## EXERCISE AIM
Type the records that follow again exactly as written, but drop the pictures.

## THE RECORDS
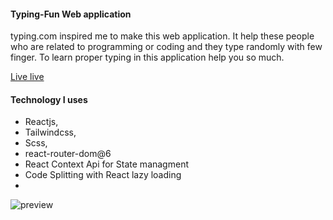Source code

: #### Typing-Fun Web application



typing.com inspired me to make this web application. It help these people who are related to programming or coding and they type randomly with few finger. To learn proper typing in this application help you so much.

[Live live](https://rsl-typing-fun.netlify.app)



#### Technology I uses

- Reactjs,
- Tailwindcss,
- Scss,
- react-router-dom@6
- React Context Api for State managment
- Code Splitting with React lazy loading
- 

![preview](typing-app/thumbs/2022-03-10_184522.png)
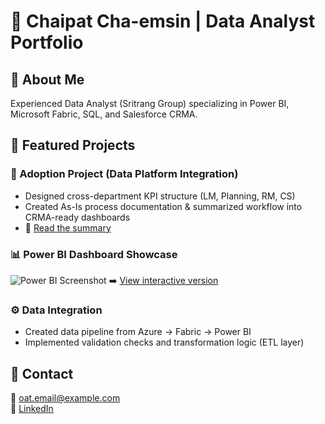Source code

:# 🌟 Chaipat Cha-emsin | Data Analyst Portfolio

## 🔹 About Me
Experienced Data Analyst (Sritrang Group) specializing in Power BI, Microsoft Fabric, SQL, and Salesforce CRMA.

## 🔹 Featured Projects
### 🧭 Adoption Project (Data Platform Integration)
- Designed cross-department KPI structure (LM, Planning, RM, CS)
- Created As-Is process documentation & summarized workflow into CRMA-ready dashboards  
- 📄 [Read the summary](link-to-your-file)

### 📊 Power BI Dashboard Showcase
![Power BI Screenshot](images/dashboard_sample.png)
➡️ [View interactive version](https://app.powerbi.com/view?r=EXAMPLELINK)

### ⚙️ Data Integration
- Created data pipeline from Azure → Fabric → Power BI
- Implemented validation checks and transformation logic (ETL layer)

## 🔹 Contact
📧 oat.email@example.com  
🔗 [LinkedIn](https://linkedin.com/in/chaipat)  
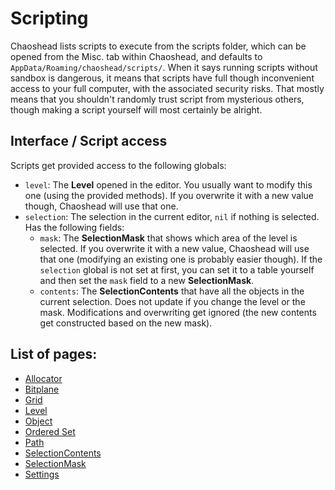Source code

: # Scripting

Chaoshead lists scripts to execute from the scripts folder, which can be opened from the Misc. tab within Chaoshead, and defaults to `AppData/Roaming/chaoshead/scripts/`.
When it says running scripts without sandbox is dangerous, it means that scripts have full though inconvenient access to your full computer, with the associated security risks.
That mostly means that you shouldn't randomly trust script from mysterious others,
though making a script yourself will most certainly be alright.

## Interface / Script access

Scripts get provided access to the following globals:
- `level`: The **Level** opened in the editor. You usually want to modify this one (using the provided methods).
  If you overwrite it with a new value though, Chaoshead will use that one.
- `selection`: The selection in the current editor, `nil` if nothing is selected. Has the following fields:
  - `mask`: The **SelectionMask** that shows which area of the level is selected.
	If you overwrite it with a new value, Chaoshead will use that one (modifying an existing one is probably easier though).
	If the `selection` global is not set at first, you can set it to a table yourself and then set the `mask` field to a new **SelectionMask**.
  - `contents`: The **SelectionContents** that have all the objects in the current selection.
	Does not update if you change the level or the mask.
	Modifications and overwriting get ignored (the new contents get constructed based on the new mask).

## List of pages:

- [Allocator](allocator.md)
- [Bitplane](bitplane.md)
- [Grid](grid.md)
- [Level](level.md)
- [Object](object.md)
- [Ordered Set](orderedSet.md)
- [Path](path.md)
- [SelectionContents](selectionContents.md)
- [SelectionMask](selectionMask.md)
- [Settings](settings.md)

## PROBLEM SOLUTION
Source code

: #### Typing-Fun Web application



typing.com inspired me to make this web application. It help these people who are related to programming or coding and they type randomly with few finger. To learn proper typing in this application help you so much.

[Live live](https://rsl-typing-fun.netlify.app)



#### Technology I uses

- Reactjs,
- Tailwindcss,
- Scss,
- react-router-dom@6
- React Context Api for State managment
- Code Splitting with React lazy loading
- 

![preview](typing-app/thumbs/2022-03-10_184522.png)
Source code

:# 🌟 Chaipat Cha-emsin | Data Analyst Portfolio

## 🔹 About Me
Experienced Data Analyst (Sritrang Group) specializing in Power BI, Microsoft Fabric, SQL, and Salesforce CRMA.

## 🔹 Featured Projects
### 🧭 Adoption Project (Data Platform Integration)
- Designed cross-department KPI structure (LM, Planning, RM, CS)
- Created As-Is process documentation & summarized workflow into CRMA-ready dashboards  
- 📄 [Read the summary](link-to-your-file)

### 📊 Power BI Dashboard Showcase
![Power BI Screenshot](images/dashboard_sample.png)
➡️ [View interactive version](https://app.powerbi.com/view?r=EXAMPLELINK)

### ⚙️ Data Integration
- Created data pipeline from Azure → Fabric → Power BI
- Implemented validation checks and transformation logic (ETL layer)

## 🔹 Contact
📧 oat.email@example.com  
🔗 [LinkedIn](https://linkedin.com/in/chaipat)  
Source code

: # Scripting

Chaoshead lists scripts to execute from the scripts folder, which can be opened from the Misc. tab within Chaoshead, and defaults to `AppData/Roaming/chaoshead/scripts/`.
When it says running scripts without sandbox is dangerous, it means that scripts have full though inconvenient access to your full computer, with the associated security risks.
That mostly means that you shouldn't randomly trust script from mysterious others,
though making a script yourself will most certainly be alright.

## Interface / Script access

Scripts get provided access to the following globals:
- `level`: The **Level** opened in the editor. You usually want to modify this one (using the provided methods).
  If you overwrite it with a new value though, Chaoshead will use that one.
- `selection`: The selection in the current editor, `nil` if nothing is selected. Has the following fields:
  - `mask`: The **SelectionMask** that shows which area of the level is selected.
	If you overwrite it with a new value, Chaoshead will use that one (modifying an existing one is probably easier though).
	If the `selection` global is not set at first, you can set it to a table yourself and then set the `mask` field to a new **SelectionMask**.
  - `contents`: The **SelectionContents** that have all the objects in the current selection.
	Does not update if you change the level or the mask.
	Modifications and overwriting get ignored (the new contents get constructed based on the new mask).

## List of pages:

- [Allocator](allocator.md)
- [Bitplane](bitplane.md)
- [Grid](grid.md)
- [Level](level.md)
- [Object](object.md)
- [Ordered Set](orderedSet.md)
- [Path](path.md)
- [SelectionContents](selectionContents.md)
- [SelectionMask](selectionMask.md)
- [Settings](settings.md)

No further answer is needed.